Quasi vent'anni

Luglio 2008
Quasi vent'anni è il tempo passato dal momento in cui l'ho conosciuta.
Quello che è scattato allora è già stato oggetto di pagine e filmografia, poi il tempo ha avuto ragione per un lungo periodo. Il pensiero era sempre a lei, a quello che era stato, che avrebbe potuto essere.
Persa di vista, senza contatti, sono passati anni alterni nei quali il bisogno di ritrovarla era asfissiante e sopito ma sempre presente.
Poi tramite altre conoscenze ho saputo dove si trovava; ho aspettato parecchio prima di chiamarla, dopo tutto quel tempo ero ancora più indeciso.
Dopo il primo appuntamento - neutro, asettico, falso - non ce l'ho fatta più, sono ritornato a vent'anni prima ed ho preso una porta in faccia.
"E' tutto finito", ho pensato, insieme alla porta si era chiuso anche il passato: cancellato.
Ma era come il mare che si gonfia al largo, non si vede, ma, quando arrivano, le sue ondate sommergono e spazzano via gli ostacoli.
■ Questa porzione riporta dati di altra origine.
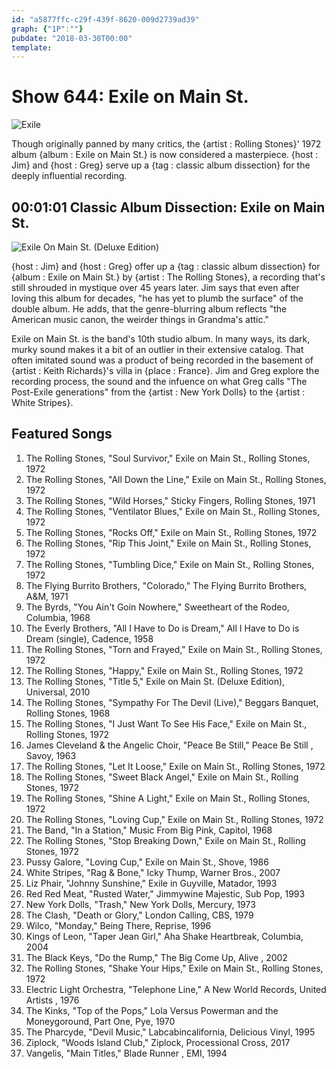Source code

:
 ```yaml
---
id: "a5877ffc-c29f-439f-8620-009d2739ad39"
graph: {"1P":""}
pubdate: "2018-03-30T00:00"
template: 
---
```






# Show 644: Exile on Main St.

![Exile](https://static.soundopinions.org/images/2018/exile.jpg)

Though originally panned by many critics, the {artist : Rolling Stones}' 1972 album {album : Exile on Main St.} is now considered a masterpiece. {host : Jim} and {host : Greg} serve up a {tag : classic album dissection} for the deeply influential recording.



## 00:01:01 Classic Album Dissection: Exile on Main St.

![Exile On Main St. (Deluxe Edition)](https://static.soundopinions.org/assets/644/1P0.jpg)

{host : Jim} and {host : Greg} offer up a {tag : classic album dissection} for {album : Exile on Main St.} by {artist : The Rolling Stones}, a recording that's still shrouded in mystique over 45 years later. Jim says that even after loving this album for decades, "he has yet to plumb the surface" of the double album. He adds, that the genre-blurring album reflects "the American music canon, the weirder things in Grandma's attic."

Exile on Main St. is the band's 10th studio album. In many ways, its dark, murky sound makes it a bit of an outlier in their extensive catalog. That often imitated sound was a product of being recorded in the basement of {artist : Keith Richards}'s villa in {place : France}. Jim and Greg explore the recording process, the sound and the infuence on what Greg calls "The Post-Exile generations" from the {artist : New York Dolls} to the {artist : White Stripes}.



## Featured Songs

1. The Rolling Stones, "Soul Survivor," Exile on Main St., Rolling Stones, 1972
2. The Rolling Stones, "All Down the Line," Exile on Main St., Rolling Stones, 1972
3. The Rolling Stones, "Wild Horses," Sticky Fingers, Rolling Stones, 1971
4. The Rolling Stones, "Ventilator Blues," Exile on Main St., Rolling Stones, 1972
5. The Rolling Stones, "Rocks Off," Exile on Main St., Rolling Stones, 1972
6. The Rolling Stones, "Rip This Joint," Exile on Main St., Rolling Stones, 1972
7. The Rolling Stones, "Tumbling Dice," Exile on Main St., Rolling Stones, 1972
8. The Flying Burrito Brothers, "Colorado," The Flying Burrito Brothers, A&M, 1971
9. The Byrds, "You Ain't Goin Nowhere," Sweetheart of the Rodeo, Columbia, 1968
10. The Everly Brothers, "All I Have to Do is Dream," All I Have to Do is Dream (single), Cadence, 1958
11. The Rolling Stones, "Torn and Frayed," Exile on Main St., Rolling Stones, 1972
12. The Rolling Stones, "Happy," Exile on Main St., Rolling Stones, 1972
13. The Rolling Stones, "Title 5," Exile on Main St. (Deluxe Edition), Universal, 2010
14. The Rolling Stones, "Sympathy For The Devil (Live)," Beggars Banquet, Rolling Stones, 1968
15. The Rolling Stones, "I Just Want To See His Face," Exile on Main St., Rolling Stones, 1972
16. James Cleveland & the Angelic Choir, "Peace Be Still," Peace Be Still , Savoy, 1963
17. The Rolling Stones, "Let It Loose," Exile on Main St., Rolling Stones, 1972
18. The Rolling Stones, "Sweet Black Angel," Exile on Main St., Rolling Stones, 1972
19. The Rolling Stones, "Shine A Light," Exile on Main St., Rolling Stones, 1972
20. The Rolling Stones, "Loving Cup," Exile on Main St., Rolling Stones, 1972
21. The Band, "In a Station," Music From Big Pink, Capitol, 1968
22. The Rolling Stones, "Stop Breaking Down," Exile on Main St., Rolling Stones, 1972
23. Pussy Galore, "Loving Cup," Exile on Main St., Shove, 1986
24. White Stripes, "Rag & Bone," Icky Thump, Warner Bros., 2007
25. Liz Phair, "Johnny Sunshine," Exile in Guyville, Matador, 1993
26. Red Red Meat, "Rusted Water," Jimmywine Majestic, Sub Pop, 1993
27. New York Dolls, "Trash," New York Dolls, Mercury, 1973
28. The Clash, "Death or Glory," London Calling, CBS, 1979
29. Wilco, "Monday," Being There, Reprise, 1996
30. Kings of Leon, "Taper Jean Girl," Aha Shake Heartbreak, Columbia, 2004
31. The Black Keys, "Do the Rump," The Big Come Up, Alive , 2002
32. The Rolling Stones, "Shake Your Hips," Exile on Main St., Rolling Stones, 1972
33. Electric Light Orchestra, "Telephone Line," A New World Records, United Artists , 1976
34. The Kinks, "Top of the Pops," Lola Versus Powerman and the Moneygoround, Part One, Pye, 1970
35. The Pharcyde, "Devil Music," Labcabincalifornia, Delicious Vinyl, 1995
36. Ziplock, "Woods Island Club," Ziplock, Processional Cross, 2017
37. Vangelis, "Main Titles," Blade Runner , EMI, 1994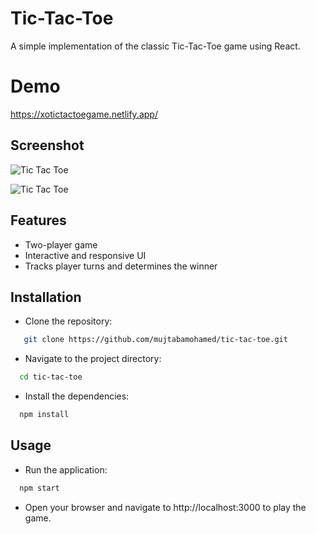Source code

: # Tic-Tac-Toe

A simple implementation of the classic Tic-Tac-Toe game using React.

# Demo
https://xotictactoegame.netlify.app/

## Screenshot

![Tic Tac Toe](https://i.postimg.cc/Bbh6j4T5/Tic-Tac-Toe-1.png)

![Tic Tac Toe](https://i.postimg.cc/Kvzjd3b0/Tic-Tac-Toe-2.png)

## Features

- Two-player game
- Interactive and responsive UI
- Tracks player turns and determines the winner

## Installation

- Clone the repository:
```bash
   git clone https://github.com/mujtabamohamed/tic-tac-toe.git
```

- Navigate to the project directory:
```bash
  cd tic-tac-toe
```

- Install the dependencies:
```bash
  npm install
```

## Usage
- Run the application:
```bash
  npm start
```
- Open your browser and navigate to http://localhost:3000 to play the game.
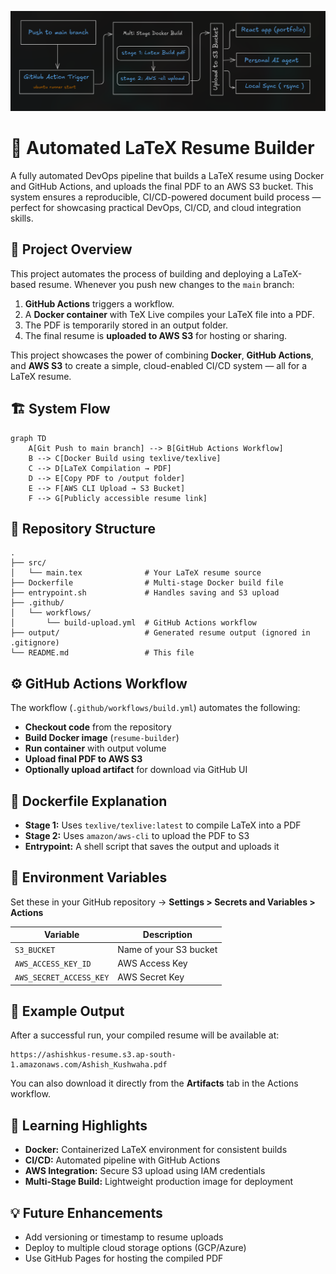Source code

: ![workflow](./assets/warkflow.png)

# 🧰 Automated LaTeX Resume Builder

A fully automated DevOps pipeline that builds a LaTeX resume using Docker and GitHub Actions, and uploads the final PDF to an AWS S3 bucket. This system ensures a reproducible, CI/CD-powered document build process — perfect for showcasing practical DevOps, CI/CD, and cloud integration skills.

## 🚀 Project Overview

This project automates the process of building and deploying a LaTeX-based resume.
Whenever you push new changes to the `main` branch:

1. **GitHub Actions** triggers a workflow.
2. A **Docker container** with TeX Live compiles your LaTeX file into a PDF.
3. The PDF is temporarily stored in an output folder.
4. The final resume is **uploaded to AWS S3** for hosting or sharing.

This project showcases the power of combining **Docker**, **GitHub Actions**, and **AWS S3** to create a simple, cloud-enabled CI/CD system — all for a LaTeX resume.

## 🏗️ System Flow

```mermaid
graph TD
    A[Git Push to main branch] --> B[GitHub Actions Workflow]
    B --> C[Docker Build using texlive/texlive]
    C --> D[LaTeX Compilation → PDF]
    D --> E[Copy PDF to /output folder]
    E --> F[AWS CLI Upload → S3 Bucket]
    F --> G[Publicly accessible resume link]
```

## 🧩 Repository Structure

```
.
├── src/
│   └── main.tex              # Your LaTeX resume source
├── Dockerfile                # Multi-stage Docker build file
├── entrypoint.sh             # Handles saving and S3 upload
├── .github/
│   └── workflows/
│       └── build-upload.yml  # GitHub Actions workflow
├── output/                   # Generated resume output (ignored in .gitignore)
└── README.md                 # This file
```

## ⚙️ GitHub Actions Workflow

The workflow (`.github/workflows/build.yml`) automates the following:

- **Checkout code** from the repository
- **Build Docker image** (`resume-builder`)
- **Run container** with output volume
- **Upload final PDF to AWS S3**
- **Optionally upload artifact** for download via GitHub UI

## 🐳 Dockerfile Explanation

- **Stage 1:** Uses `texlive/texlive:latest` to compile LaTeX into a PDF
- **Stage 2:** Uses `amazon/aws-cli` to upload the PDF to S3
- **Entrypoint:** A shell script that saves the output and uploads it

## 🔑 Environment Variables

Set these in your GitHub repository → **Settings > Secrets and Variables > Actions**

| Variable                | Description            |
| ----------------------- | ---------------------- |
| `S3_BUCKET`             | Name of your S3 bucket |
| `AWS_ACCESS_KEY_ID`     | AWS Access Key         |
| `AWS_SECRET_ACCESS_KEY` | AWS Secret Key         |

## 📄 Example Output

After a successful run, your compiled resume will be available at:

```
https://ashishkus-resume.s3.ap-south-1.amazonaws.com/Ashish_Kushwaha.pdf
```

You can also download it directly from the **Artifacts** tab in the Actions workflow.

## 🧠 Learning Highlights

- **Docker:** Containerized LaTeX environment for consistent builds
- **CI/CD:** Automated pipeline with GitHub Actions
- **AWS Integration:** Secure S3 upload using IAM credentials
- **Multi-Stage Build:** Lightweight production image for deployment

## 💡 Future Enhancements

- Add versioning or timestamp to resume uploads
- Deploy to multiple cloud storage options (GCP/Azure)
- Use GitHub Pages for hosting the compiled PDF
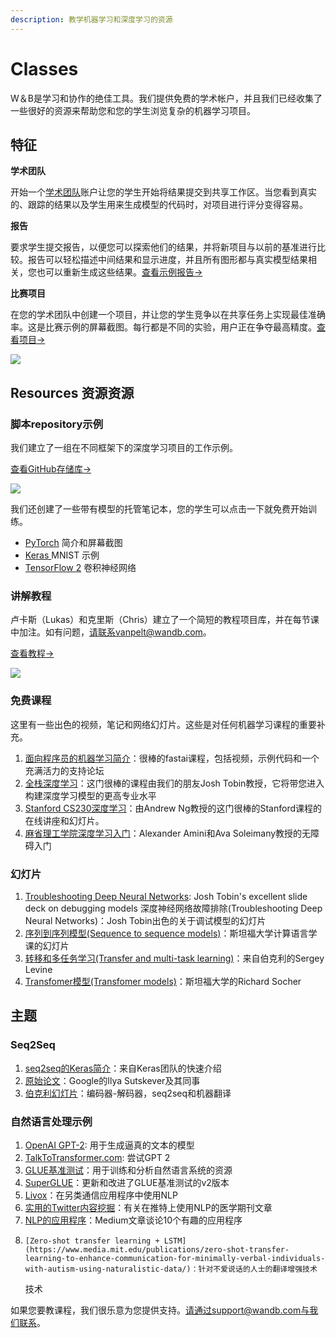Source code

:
 ```yaml
---
description: 教学机器学习和深度学习的资源
---
```


# Classes

 W＆B是学习和协作的绝佳工具。我们提供免费的学术帐户，并且我们已经收集了一些很好的资源来帮助您和您的学生浏览复杂的机器学习项目。

##  **特征**

 **学术团队**

 开始一个[学术团队](https://www.wandb.com/academic)账户让您的学生开始将结果提交到共享工作区。当您看到真实的、跟踪的结果以及学生用来生成模型的代码时，对项目进行评分变得容易。

 **报告**

 要求学生提交报告，以便您可以探索他们的结果，并将新项目与以前的基准进行比较。报告可以轻松描述中间结果和显示进度，并且所有图形都与真实模型结果相关，您也可以重新生成这些结果。[查看示例报告→](https://wandb.ai/stacey/keras_finetune/reports/Curriculum-Learning-in-Nature--Vmlldzo1MjcxNw)

**比赛项目**

 在您的学术团队中创建一个项目，并让您的学生竞争以在共享任务上实现最佳准确率。这是比赛示例的屏幕截图。每行都是不同的实验，用户正在争夺最高精度。[查看项目→](https://wandb.ai/wandb/feb8-emotion)

![](../../.gitbook/assets/image%20%2862%29.png)

## Resources **资源资源**

###  脚本repository示例

我们建立了一组在不同框架下的深度学习项目的工作示例。

  [查看GitHub存储库→](https://github.com/wandb/examples)

![](../../.gitbook/assets/image%20%2845%29.png)

 我们还创建了一些带有模型的托管笔记本，您的学生可以点击一下就免费开始训练。

* [PyTorch](http://bit.ly/wandb-pytorch-intro) 简介和屏幕截图
* [Keras ](http://bit.ly/wandb-keras-colab)MNIST 示例
* [TensorFlow 2](http://bit.ly/wandb-tf-colab) 卷积神经网络

###  **讲解教程**

卢卡斯（Lukas）和克里斯（Chris）建立了一个简短的教程项目库，并在每节课中加注。如有问题，请联系vanpelt@wandb.com。

 [查看教程→](https://www.wandb.com/tutorials)

![](../../.gitbook/assets/image%20%2870%29.png)

###  **免费课程**

这里有一些出色的视频，笔记和网络幻灯片。这些是对任何机器学习课程的重要补充。

1. [ 面向程序员的机器学习简介](https://course18.fast.ai/ml)：很棒的fastai课程，包括视频，示例代码和一个充满活力的支持论坛
2.  [全栈深度学习](https://fullstackdeeplearning.com/march2019)：这门很棒的课程由我们的朋友Josh Tobin教授，它将带您进入构建深度学习模型的更高专业水平
3.  [Stanford CS230深度学习](https://cs230.stanford.edu/)：由Andrew Ng教授的这门很棒的Stanford课程的在线讲座和幻灯片。
4.  [麻省理工学院深度学习入门](http://introtodeeplearning.com/)：Alexander Amini和Ava Soleimany教授的无障碍入门

###  **幻灯片**

1. [Troubleshooting Deep Neural Networks](http://josh-tobin.com/troubleshooting-deep-neural-networks.html): Josh Tobin's excellent slide deck on debugging models 深度神经网络故障排除\(Troubleshooting Deep Neural Networks\)：Josh Tobin出色的关于调试模型的幻灯片
2. [ 序列到序列模型\(Sequence to sequence models\)](https://nlp.stanford.edu/~johnhew/public/14-seq2seq.pdf)：斯坦福大学计算语言学课的幻灯片
3.  [转移和多任务学习\(Transfer and multi-task learning\)](http://rail.eecs.berkeley.edu/deeprlcourse-fa17/f17docs/lecture_15_multi_task_learning.pdf)：来自伯克利的Sergey Levine
4.  [Transfomer模型\(Transfomer models\)](https://web.stanford.edu/class/archive/cs/cs224n/cs224n.1184/lectures/lecture12.pdf)：斯坦福大学的Richard Socher

## **主题**

### Seq2Seq

1. [seq2seq的Keras简介](https://blog.keras.io/a-ten-minute-introduction-to-sequence-to-sequence-learning-in-keras.html)：来自Keras团队的快速介绍
2.  [原始论文](https://papers.nips.cc/paper/5346-sequence-to-sequence-learning-with-neural-networks.pdf)：Google的Ilya Sutskever及其同事
3.  [伯克利幻灯片](https://courses.d2l.ai/berkeley-stat-157/units/seq2seq.html)：编码器-解码器，seq2seq和机器翻译

### **自然语言处理示例**

1. [OpenAI GPT-2](https://openai.com/blog/better-language-models/): 用于生成逼真的文本的模型
2. [TalkToTransformer.com](https://talktotransformer.com): 尝试GPT 2
3. [GLUE基准测试](https://gluebenchmark.com/)：用于训练和分析自然语言系统的资源
4.   [SuperGLUE](https://super.gluebenchmark.com/)：更新和改进了GLUE基准测试的v2版本
5.    [Livox](http://impact-transfer.org/zero/livox/)：在另类通信应用程序中使用NLP
6.  [实用的Twitter内容挖掘](https://www.ncbi.nlm.nih.gov/pmc/articles/PMC3694275/)：有关在推特上使用NLP的医学期刊文章
7.  [  NLP的应用程序](https://medium.com/@datamonsters/artificial-neural-networks-in-natural-language-processing-bcf62aa9151a)：Medium文章谈论10个有趣的应用程序
8.     [Zero-shot transfer learning + LSTM](https://www.media.mit.edu/publications/zero-shot-transfer-learning-to-enhance-communication-for-minimally-verbal-individuals-with-autism-using-naturalistic-data/)：针对不爱说话的人士的翻译增强技术

    技术



如果您要教课程，我们很乐意为您提供支持。请通过support@wandb.com与我们联系。

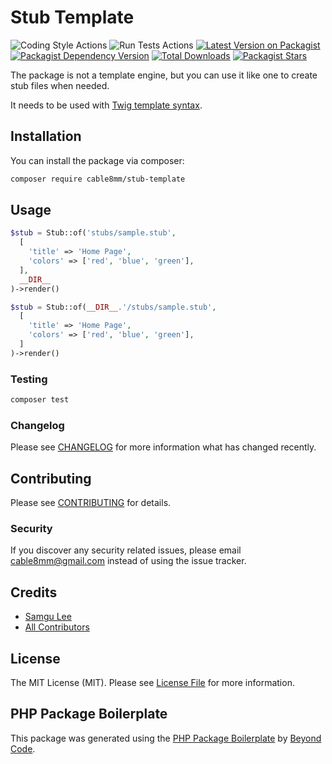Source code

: # Stub Template

![Coding Style Actions](https://github.com/cable8mm/stub-template/actions/workflows/code-style.yml/badge.svg)
![Run Tests Actions](https://github.com/cable8mm/stub-template/actions/workflows/run-tests.yml/badge.svg)
[![Latest Version on Packagist](https://img.shields.io/packagist/v/cable8mm/stub-template.svg)](https://packagist.org/packages/cable8mm/stub-template)
[![Packagist Dependency Version](https://img.shields.io/packagist/dependency-v/cable8mm/stub-template/php?logo=PHP&logoColor=white&color=777BB4)](https://packagist.org/packages/cable8mm/stub-template)
[![Total Downloads](https://img.shields.io/packagist/dt/cable8mm/stub-template.svg)](https://packagist.org/packages/cable8mm/stub-template)
[![Packagist Stars](https://img.shields.io/packagist/stars/cable8mm/stub-template)](https://github.com/cable8mm/stub-template/stargazers)

The package is not a template engine, but you can use it like one to create stub files when needed.

It needs to be used with [Twig template syntax](https://twig.symfony.com/doc/3.x/templates.html).

## Installation

You can install the package via composer:

```bash
composer require cable8mm/stub-template
```

## Usage

```php
$stub = Stub::of('stubs/sample.stub',
  [
    'title' => 'Home Page',
    'colors' => ['red', 'blue', 'green'],
  ],
  __DIR__
)->render()
```

```php
$stub = Stub::of(__DIR__.'/stubs/sample.stub',
  [
    'title' => 'Home Page',
    'colors' => ['red', 'blue', 'green'],
  ]
)->render()
```

### Testing

```bash
composer test
```

### Changelog

Please see [CHANGELOG](CHANGELOG.md) for more information what has changed recently.

## Contributing

Please see [CONTRIBUTING](CONTRIBUTING.md) for details.

### Security

If you discover any security related issues, please email <cable8mm@gmail.com> instead of using the issue tracker.

## Credits

- [Samgu Lee](https://github.com/cable8mm)
- [All Contributors](../../contributors)

## License

The MIT License (MIT). Please see [License File](LICENSE.md) for more information.

## PHP Package Boilerplate

This package was generated using the [PHP Package Boilerplate](https://laravelpackageboilerplate.com) by [Beyond Code](http://beyondco.de/).
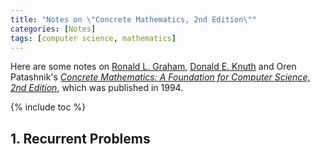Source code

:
 ```yaml
---
title: "Notes on \"Concrete Mathematics, 2nd Edition\""
categories: [Notes]
tags: [computer science, mathematics]
---
```


Here are some notes on [Ronald L. Graham](http://www.math.ucsd.edu/~fan/ron/), [Donald E. Knuth](https://www-cs-faculty.stanford.edu/~knuth/) and Oren Patashnik's *[Concrete Mathematics: A Foundation for Computer Science, 2nd Edition](https://www.amazon.com/Concrete-Mathematics-Foundation-Computer-Science/dp/0201558025)*, which was published in 1994.

{% include toc %}

## 1. Recurrent Problems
E' squillato il telefono, ho riconosciuto il suo numero. Un uragano.

sabato 19 febbraio 2011

Macigni

Mi rimbomba nella testa il rotolare dei massi che portano le tue ultime parole, la tua filosofia di vita, così come la chiami, del niente che è meglio del poco e della richiesta di non voler essere più contattata.
Precedentemente mi hai scritto parole urlate, sprezzanti, bollandomi come patetico e respingendo il ruolo di crocerossina che dicevi ti avevo riservato, quando ti imploravo di trovare una possibile alternativa al di fuori dell'amore che tanto ti spaventa. Mi hai perfino messo dalla parte di quelli che 'basta che me la dai'.
Possibile che sia riuscita a smettere di amarmi così improvvisamente? Se rileggo quello che ci siamo scritti, il sentimento di cui erano piene le parole che mi hai dedicato e che rimangono non riesco a trarre una conclusione da tutto ciò, se non quella che io resto profondamente innamorato di te, perciò viziato nei miei giudizi, quindi rimarrò sospeso, in silenzio, all'illusione di risentirti prima o poi.


mercoledì 2 febbraio 2011

Tutto cambia, niente è diverso

Rivederti ieri è stato insieme doloroso e curativo. Ti ho visto arrivare nel vialetto che conduce dagli uffici al cancello ed ho provato quello che mi aspettavo, la stretta allo stomaco di ogni volta, la sensazione di avere qualche linea di febbre che ti costringe a tenere a fuoco un obiettivo preciso lasciando sfumare il resto che c'è attorno.
Sono stato anche fortunato nel trovare un parcheggio che mi lasciava la vista libera oltre al fatto che sei uscita con un tuo collega e ti sei fermata a parlare con lui brevemente, dandomi qualche secondo in più per guardarti. Non potevi vedermi chiuso com'ero in macchina, era buio e certo non ti aspettavi di avermi lì, così hai salutato il collega, hai percorso i pochi metri che ti separavano dall'auto e sei partita.
Durante il ritorno non ho potuto fare altro che ricordare quando facevo la stessa strada e per un po' ho ritrovato quella felicità di allora nel pensare alla nostra giornata insieme; le immagini passate si mischiavano ai sogni di oggi, noi ancora abbracciati che ci raccontiamo quanto sia stato orribile questo periodo.
Pur sapendo che nulla cambierà ho trovato conforto nel vederti di nuovo, anche se da lontano e di nascosto; sono stato contento di provare la sensazione dell'adrenalina che se ne va lasciando il posto alla stanchezza e l'ho interpretato come la conferma che, nonostante le diverse circostanze, per me niente è cambiato, la forma e l'intensità dei miei sentimenti sono ancora gli stessi.